Horror stories about the speed of the greens in the old Masters tournaments are legend. Sam Snead claims he used to yell "Whoa" before he hit a putt. Ben Hogan says you could hear the ball roll across the crusty grass. Jimmy Demaret recalls chipping the ball on the green rather than putting it --the better to get it to stop.
In recent years the greens have been slower, losing much of their terror. The best players, including five-time champion Jack Nicklaus, lamented the change.
So now Augusta National has converted the Masters greens from Bermuda and rye grasses to bent grass in an attempt to restore their intimidating qualities of yesteryear, and this week's renewal of the grand old championship will be watched with even more interest than usual to see the effect.
Nicklaus, for one, is delighted.
"Faster greens will make the entire course a better test," says the reigning US Open and PGA king. "You'll have to position your tee shots more precisely so you can play more sophisticated approach shots. Getting the ball close to the hole will be a real priority."

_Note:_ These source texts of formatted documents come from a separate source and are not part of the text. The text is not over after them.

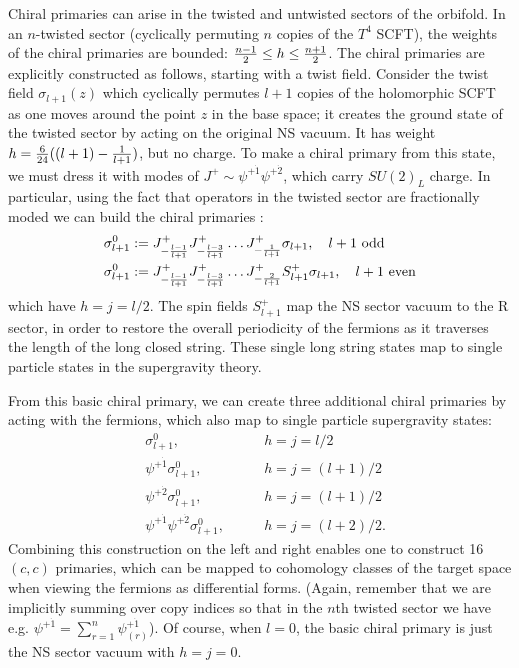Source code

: \documentclass[11pt]{amsart}
\theoremstyle{thm}
\numberwithin{equation}{subsection}
\theoremstyle{def}
\theoremstyle{rem}
\begin{document}
Chiral primaries can arise in the twisted and untwisted sectors of the orbifold. In an $n$-twisted sector (cyclically permuting $n$ copies of the $T^4$ SCFT), the weights of the chiral primaries are bounded: ${n-1 \over 2} \leq h \leq {n+1 \over 2}$. The chiral primaries are explicitly constructed as follows, starting with a twist field. Consider the twist field $\sigma_{l+1}(z)$ which cyclically permutes $l+1$ copies of the holomorphic SCFT as one moves around the point $z$ in the base space; it creates the ground state of the twisted sector by acting on the original NS vacuum. It has weight $h = {6 \over 24}( (l+ 1) - {1 \over l+1})$, but no charge. To make a chiral primary from this state, we must dress it with modes of $J^+ \sim \psi^{+ \dot{1}} \psi^{+ \dot{2}}$, which carry $SU(2)_L$ charge. In particular, using the fact that operators in the twisted sector are fractionally moded we can build the chiral primaries \cite{LuninMathur}:
\begin{align*}
\sigma^0_{l+1}&:=  J^+_{-{l-1 \over l+1}}J^{+}_{-{l-3 \over l+1}} \ldots J^+_{-{1 \over l+1}}\sigma_{l+1}, \ \ \ l+1 \text { odd} \\
\sigma^0_{l+1}&:= J^+_{-{l-1 \over l+1}}J^{+}_{-{l-3 \over l+1}} \ldots J^+_{-{2 \over l+1}}S^+_{l+1}\sigma_{l+1}, \ \ \ l+1 \text { even}
\end{align*} which have $h=j= l/2$. The spin fields $S^+_{l+1}$ map the NS sector vacuum to the R sector, in order to restore the overall periodicity of the fermions as it traverses the length of the long closed string. These single long string states map to single particle states in the supergravity theory. 


From this basic chiral primary, we can create three additional chiral primaries by acting with the fermions, which also map to single particle supergravity states:
\begin{align*}
&\sigma^0_{l+1},  &\qquad h=j= l/2 \\
&\psi^{+ \dot{1}}\sigma^0_{l+1}, &\qquad h=j= (l+1)/2\\
&\psi^{+ \dot{2}}\sigma^0_{l+1} , &\qquad h=j= (l+1)/2\\
&\psi^{+ \dot{1}}\psi^{+ \dot{2}}\sigma^0_{l+1},   &\qquad h=j= (l+2)/2.
\end{align*}
Combining this construction on the left and right enables one to construct 16 $(c,c)$ primaries, which can be mapped to cohomology classes of the target space when viewing the fermions as differential forms. (Again, remember that we are implicitly summing over copy indices so that in the $n$th twisted sector we have e.g. $\psi^{+ \dot{1}} = \sum_{r=1}^n \psi^{+ \dot{1}}_{(r)}$). Of course, when $l=0$, the basic chiral primary is just the NS sector vacuum with $h=j=0$. 
\end{document}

Tom Watson, Player of the Year for the past four seasons, also favors the switch.
"The scores will be much higher," he said on the eve of the four-day, 72-hole test which begins today and winds up Sunday. "But I don't mind because fast greens put a premium on accuracy. Take the ninth hole for example. If you leave the ball above the hole with your second shot and have to putt back downhill you could send the ball clear off the front of the green. It's happened in the past.
"You simply will have to make an excellent approach shot that stops beneath the hole. That isn't easy when you consider you're hitting a middle iron from a downhill lie to an uphill green."
Ben Crenshaw, still looking for his first major title, is arguably the finest putter in the game. What does he think of the new greens?
"I prefer faster greens because I'm a good approach putter. Fast greens require better reading and more touch, and therefore they favor the better putters.
"I fell putting should be weighted more heavily than it usually is in our week-to-week events. After all, on a regulation par-four hole you are supposed to take two putts to make par. If half your strokes are on the green, you should have to work for those two shots.
"At Augusta, the greens are very undulating too, which akes the added speed all the more frightening. The undulations will be much more severe now."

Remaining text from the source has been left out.